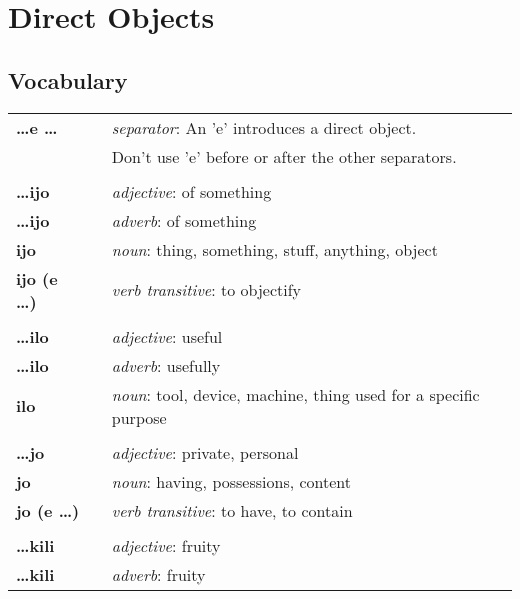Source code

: \section{Direct Objects}
%
\subsection*{Vocabulary}
%
\begin{supertabular}{p{2,5cm}|ll}
%
\textbf{\dots e \dots} && \textit{separator}: An 'e' introduces a direct object. \\ && Don't use 'e' before or after the other separators. \\ %
 && \\ %
%
\textbf{\dots ijo} && \textit{adjective}: of something \\ %
\textbf{\dots ijo} && \textit{adverb}: of something \\ %
\textbf{ijo} && \textit{noun}: thing, something, stuff, anything, object \\ %
\textbf{ijo (e \dots)} && \textit{verb transitive}: to objectify \\ %
 && \\ %
%
\textbf{\dots ilo} && \textit{adjective}: useful \\ %
\textbf{\dots ilo} && \textit{adverb}: usefully \\ %
\textbf{ilo} && \textit{noun}: tool, device, machine, thing used for a specific purpose \\ %
 && \\ %
%
\textbf{\dots jo} && \textit{adjective}: private, personal \\ %
\textbf{jo} && \textit{noun}: having, possessions, content \\ %
\textbf{jo (e \dots)} && \textit{verb transitive}: to have, to contain \\ %
 && \\ %
%
\textbf{\dots kili} && \textit{adjective}: fruity \\ %
\textbf{\dots kili} && \textit{adverb}: fruity \\ %

\end{supertabular}
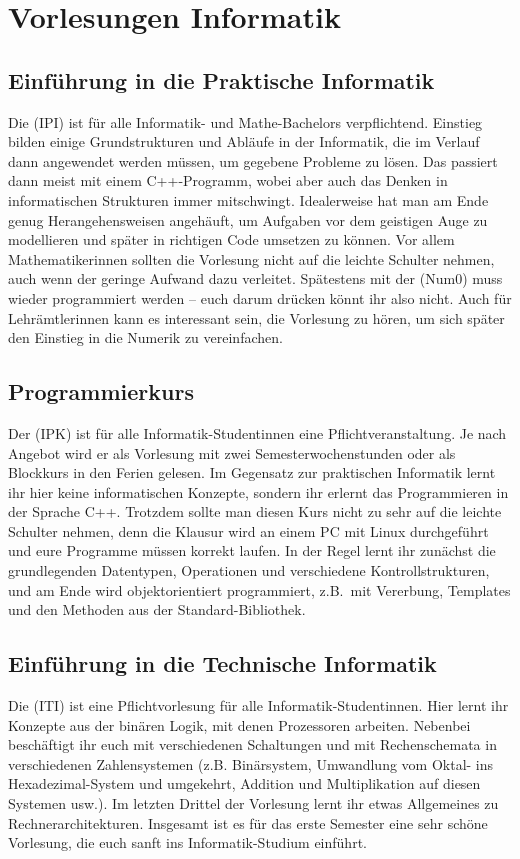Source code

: \section*{Vorlesungen Informatik}

\subsection{Einführung in die Praktische Informatik}
\label{info1}
Die  (\gls{IPI}) ist für alle Informatik- und Mathe-Bachelors verpflichtend. Einstieg bilden einige Grundstrukturen und Abläufe in der Informatik, die im Verlauf dann angewendet werden müssen, um gegebene Probleme zu lösen. Das passiert dann meist mit einem C++-Programm, wobei aber auch das Denken in informatischen Strukturen immer mitschwingt. Idealerweise hat man am Ende genug Herangehensweisen angehäuft, um Aufgaben vor dem geistigen Auge zu modellieren und später in richtigen Code umsetzen zu können. Vor allem Mathematikerinnen sollten die Vorlesung nicht auf die leichte Schulter nehmen, auch wenn der geringe Aufwand dazu verleitet. Spätestens mit der  (\gls{Num0}) muss wieder programmiert werden -- euch darum drücken könnt ihr also nicht. Auch für Lehrämtlerinnen kann es interessant sein, die Vorlesung zu hören, um sich später den Einstieg in die Numerik zu vereinfachen.

\subsection{Programmierkurs}
\label{ipk}
Der  (\gls{IPK}) ist für alle Informatik-Studentinnen eine Pflichtveranstaltung. Je nach Angebot wird er als Vorlesung mit zwei Semesterwochenstunden oder als Blockkurs in den Ferien gelesen. Im Gegensatz zur praktischen Informatik lernt ihr hier keine informatischen Konzepte, sondern ihr erlernt das Programmieren in der Sprache C++. Trotzdem sollte man diesen Kurs nicht zu sehr auf die leichte Schulter nehmen, denn die Klausur wird an einem PC mit Linux durchgeführt und eure Programme müssen korrekt laufen. In der Regel lernt ihr zunächst die grundlegenden Datentypen, Operationen und verschiedene Kontrollstrukturen, und am Ende wird objektorientiert programmiert, z.B.~mit Vererbung, Templates und den Methoden aus der Standard-Bibliothek.

\subsection{Einführung in die Technische Informatik}
\label{info2}
Die  (\gls{ITI}) ist eine Pflichtvorlesung für alle Informatik-Studentinnen. Hier lernt ihr Konzepte aus der binären Logik, mit denen Prozessoren arbeiten. Nebenbei beschäftigt ihr euch mit verschiedenen Schaltungen und mit Rechenschemata in verschiedenen Zahlensystemen (z.B. Binärsystem, Umwandlung vom Oktal- ins Hexadezimal-System und umgekehrt, Addition und Multiplikation auf diesen Systemen usw.). Im letzten Drittel der Vorlesung lernt ihr etwas Allgemeines zu Rechnerarchitekturen. Insgesamt ist es für das erste Semester eine sehr schöne Vorlesung, die euch sanft ins Informatik-Studium einführt.



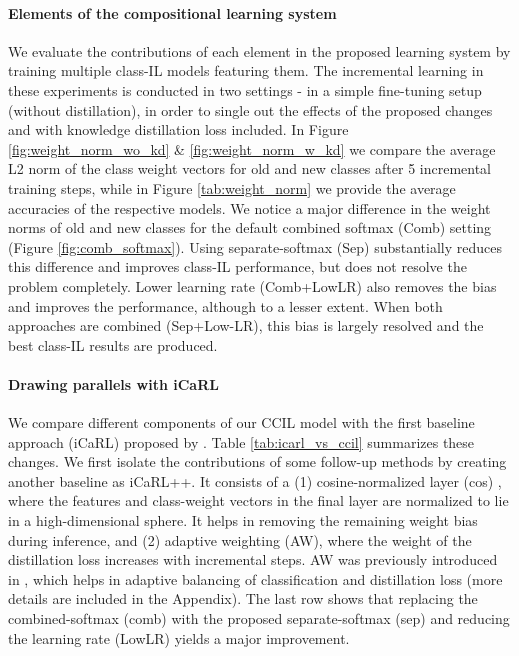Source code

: \documentclass[final]{cvpr}
\newcommand{\ilkd}{CCIL }
\begin{document}
\paragraph{Elements of the compositional learning system}
We evaluate the contributions of each element in the proposed learning system by training multiple class-IL models featuring them. 
The incremental learning in these experiments is conducted in two settings - in a simple fine-tuning setup (without distillation), in order to single out the effects of the proposed changes and with knowledge distillation loss included. 
In Figure \ref{fig:weight_norm_wo_kd} \& \ref{fig:weight_norm_w_kd} we compare the average L2 norm of the class weight vectors for old and new classes after 5 incremental training steps, while in Figure \ref{tab:weight_norm} we provide the average accuracies of the respective models. We notice a major difference in the weight norms of old and new classes for the default combined softmax (Comb) setting (Figure  \ref{fig:comb_softmax}). Using separate-softmax (Sep) substantially reduces this difference and improves class-IL performance, but does not resolve the problem completely.
Lower learning rate (Comb+LowLR) also removes the bias and improves the performance, although to a lesser extent.
When both approaches are combined (Sep+Low-LR), this bias is largely resolved and the best class-IL results are produced.



\paragraph{Drawing parallels with iCaRL}
We compare different components of our \ilkd model with the first baseline approach (iCaRL) proposed by \cite{icarl}. Table \ref{tab:icarl_vs_ccil} summarizes these changes. 
We first isolate the contributions of some follow-up methods by creating another baseline as iCaRL++. It consists of a (1) cosine-normalized layer (cos) \cite{Gidaris_2018_CVPR, DBLP:conf/icann/LuoZXWRY18, lucir}, where the features and class-weight vectors in the final layer are normalized to lie in a high-dimensional sphere. It helps in removing the remaining weight bias during inference, and (2) adaptive weighting (AW), where the weight of the distillation loss increases with incremental steps. AW was previously introduced in \cite{lucir}, which helps in adaptive balancing of classification and distillation loss (more details are included in the Appendix).
The last row shows that replacing the combined-softmax (comb) with the proposed separate-softmax (sep) and reducing the learning rate (LowLR) yields a major improvement.
\end{document}
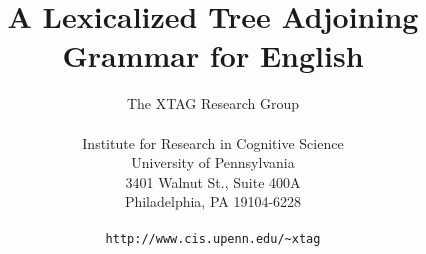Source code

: \title{A  Lexicalized Tree Adjoining Grammar for English}
\author{The XTAG Research Group \\ \\
Institute for Research in Cognitive Science\\
University of Pennsylvania \\
3401 Walnut St., Suite 400A \\
Philadelphia, PA 19104-6228 \\ \\
{\tt http://www.cis.upenn.edu/\~{}xtag}
}
\bigskip
\makeindex
\oddsidemargin 0.25in
\evensidemargin 0.25in
\topmargin 0in
\textheight 8.5in
\textwidth 6.25in

%
%
%





\newcommand{\vertical}[1]{
\setlength{\unitlength}{0.012500in}%
\hspace*{2pt}
\begin{picture}(12,12)(0,0)
\put(0,0){\makebox(0,0)[lb]{\raisebox{0pt}[0pt][0pt]{\special{ps:gsave currentpoint currentpoint translate
-90.0 rotate neg exch neg exch translate}\rm #1\special{ps:currentpoint grestore moveto}}}}
\end{picture}
\hspace*{-18pt}
}

\newcommand{\xtagdef}[1]{{\sc #1}}
\newcommand{\xtagcheck}{$\surd$}

\setcounter{secnumdepth}{3}
\setcounter{tocdepth}{3}


\setcounter{bottomnumber}{20}
\setcounter{topnumber}{20}
\renewcommand{\bottomfraction}{1}
\renewcommand{\topfraction}{1}
\setcounter{totalnumber}{30}
\renewcommand{\textfraction}{0}
\renewcommand{\floatpagefraction}{0}

\pagestyle{plain}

_Aim of the task:_ The copy you output must match the entries above exactly, except that it has no pictures.

_Result below:_
Source code

: \section{Direct Objects}
%
\subsection*{Vocabulary}
%
\begin{supertabular}{p{2,5cm}|ll}
%
\textbf{\dots e \dots} && \textit{separator}: An 'e' introduces a direct object. \\ && Don't use 'e' before or after the other separators. \\ %
 && \\ %
%
\textbf{\dots ijo} && \textit{adjective}: of something \\ %
\textbf{\dots ijo} && \textit{adverb}: of something \\ %
\textbf{ijo} && \textit{noun}: thing, something, stuff, anything, object \\ %
\textbf{ijo (e \dots)} && \textit{verb transitive}: to objectify \\ %
 && \\ %
%
\textbf{\dots ilo} && \textit{adjective}: useful \\ %
\textbf{\dots ilo} && \textit{adverb}: usefully \\ %
\textbf{ilo} && \textit{noun}: tool, device, machine, thing used for a specific purpose \\ %
 && \\ %
%
\textbf{\dots jo} && \textit{adjective}: private, personal \\ %
\textbf{jo} && \textit{noun}: having, possessions, content \\ %
\textbf{jo (e \dots)} && \textit{verb transitive}: to have, to contain \\ %
 && \\ %
%
\textbf{\dots kili} && \textit{adjective}: fruity \\ %
\textbf{\dots kili} && \textit{adverb}: fruity \\ %

\end{supertabular}
Source code

: \section*{Vorlesungen Informatik}

\subsection{Einführung in die Praktische Informatik}
\label{info1}
Die  (\gls{IPI}) ist für alle Informatik- und Mathe-Bachelors verpflichtend. Einstieg bilden einige Grundstrukturen und Abläufe in der Informatik, die im Verlauf dann angewendet werden müssen, um gegebene Probleme zu lösen. Das passiert dann meist mit einem C++-Programm, wobei aber auch das Denken in informatischen Strukturen immer mitschwingt. Idealerweise hat man am Ende genug Herangehensweisen angehäuft, um Aufgaben vor dem geistigen Auge zu modellieren und später in richtigen Code umsetzen zu können. Vor allem Mathematikerinnen sollten die Vorlesung nicht auf die leichte Schulter nehmen, auch wenn der geringe Aufwand dazu verleitet. Spätestens mit der  (\gls{Num0}) muss wieder programmiert werden -- euch darum drücken könnt ihr also nicht. Auch für Lehrämtlerinnen kann es interessant sein, die Vorlesung zu hören, um sich später den Einstieg in die Numerik zu vereinfachen.

\subsection{Programmierkurs}
\label{ipk}
Der  (\gls{IPK}) ist für alle Informatik-Studentinnen eine Pflichtveranstaltung. Je nach Angebot wird er als Vorlesung mit zwei Semesterwochenstunden oder als Blockkurs in den Ferien gelesen. Im Gegensatz zur praktischen Informatik lernt ihr hier keine informatischen Konzepte, sondern ihr erlernt das Programmieren in der Sprache C++. Trotzdem sollte man diesen Kurs nicht zu sehr auf die leichte Schulter nehmen, denn die Klausur wird an einem PC mit Linux durchgeführt und eure Programme müssen korrekt laufen. In der Regel lernt ihr zunächst die grundlegenden Datentypen, Operationen und verschiedene Kontrollstrukturen, und am Ende wird objektorientiert programmiert, z.B.~mit Vererbung, Templates und den Methoden aus der Standard-Bibliothek.

\subsection{Einführung in die Technische Informatik}
\label{info2}
Die  (\gls{ITI}) ist eine Pflichtvorlesung für alle Informatik-Studentinnen. Hier lernt ihr Konzepte aus der binären Logik, mit denen Prozessoren arbeiten. Nebenbei beschäftigt ihr euch mit verschiedenen Schaltungen und mit Rechenschemata in verschiedenen Zahlensystemen (z.B. Binärsystem, Umwandlung vom Oktal- ins Hexadezimal-System und umgekehrt, Addition und Multiplikation auf diesen Systemen usw.). Im letzten Drittel der Vorlesung lernt ihr etwas Allgemeines zu Rechnerarchitekturen. Insgesamt ist es für das erste Semester eine sehr schöne Vorlesung, die euch sanft ins Informatik-Studium einführt.



Source code

: \documentclass[final]{cvpr}
\newcommand{\ilkd}{CCIL }
\begin{document}
\paragraph{Elements of the compositional learning system}
We evaluate the contributions of each element in the proposed learning system by training multiple class-IL models featuring them. 
The incremental learning in these experiments is conducted in two settings - in a simple fine-tuning setup (without distillation), in order to single out the effects of the proposed changes and with knowledge distillation loss included. 
In Figure \ref{fig:weight_norm_wo_kd} \& \ref{fig:weight_norm_w_kd} we compare the average L2 norm of the class weight vectors for old and new classes after 5 incremental training steps, while in Figure \ref{tab:weight_norm} we provide the average accuracies of the respective models. We notice a major difference in the weight norms of old and new classes for the default combined softmax (Comb) setting (Figure  \ref{fig:comb_softmax}). Using separate-softmax (Sep) substantially reduces this difference and improves class-IL performance, but does not resolve the problem completely.
Lower learning rate (Comb+LowLR) also removes the bias and improves the performance, although to a lesser extent.
When both approaches are combined (Sep+Low-LR), this bias is largely resolved and the best class-IL results are produced.



\paragraph{Drawing parallels with iCaRL}
We compare different components of our \ilkd model with the first baseline approach (iCaRL) proposed by \cite{icarl}. Table \ref{tab:icarl_vs_ccil} summarizes these changes. 
We first isolate the contributions of some follow-up methods by creating another baseline as iCaRL++. It consists of a (1) cosine-normalized layer (cos) \cite{Gidaris_2018_CVPR, DBLP:conf/icann/LuoZXWRY18, lucir}, where the features and class-weight vectors in the final layer are normalized to lie in a high-dimensional sphere. It helps in removing the remaining weight bias during inference, and (2) adaptive weighting (AW), where the weight of the distillation loss increases with incremental steps. AW was previously introduced in \cite{lucir}, which helps in adaptive balancing of classification and distillation loss (more details are included in the Appendix).
The last row shows that replacing the combined-softmax (comb) with the proposed separate-softmax (sep) and reducing the learning rate (LowLR) yields a major improvement.
\end{document}
Source code

: \title{A  Lexicalized Tree Adjoining Grammar for English}
\author{The XTAG Research Group \\ \\
Institute for Research in Cognitive Science\\
University of Pennsylvania \\
3401 Walnut St., Suite 400A \\
Philadelphia, PA 19104-6228 \\ \\
{\tt http://www.cis.upenn.edu/\~{}xtag}
}
\bigskip
\makeindex
\oddsidemargin 0.25in
\evensidemargin 0.25in
\topmargin 0in
\textheight 8.5in
\textwidth 6.25in

%
%
%





\newcommand{\vertical}[1]{
\setlength{\unitlength}{0.012500in}%
\hspace*{2pt}
\begin{picture}(12,12)(0,0)
\put(0,0){\makebox(0,0)[lb]{\raisebox{0pt}[0pt][0pt]{\special{ps:gsave currentpoint currentpoint translate
-90.0 rotate neg exch neg exch translate}\rm #1\special{ps:currentpoint grestore moveto}}}}
\end{picture}
\hspace*{-18pt}
}

\newcommand{\xtagdef}[1]{{\sc #1}}
\newcommand{\xtagcheck}{$\surd$}

\setcounter{secnumdepth}{3}
\setcounter{tocdepth}{3}


\setcounter{bottomnumber}{20}
\setcounter{topnumber}{20}
\renewcommand{\bottomfraction}{1}
\renewcommand{\topfraction}{1}
\setcounter{totalnumber}{30}
\renewcommand{\textfraction}{0}
\renewcommand{\floatpagefraction}{0}

\pagestyle{plain}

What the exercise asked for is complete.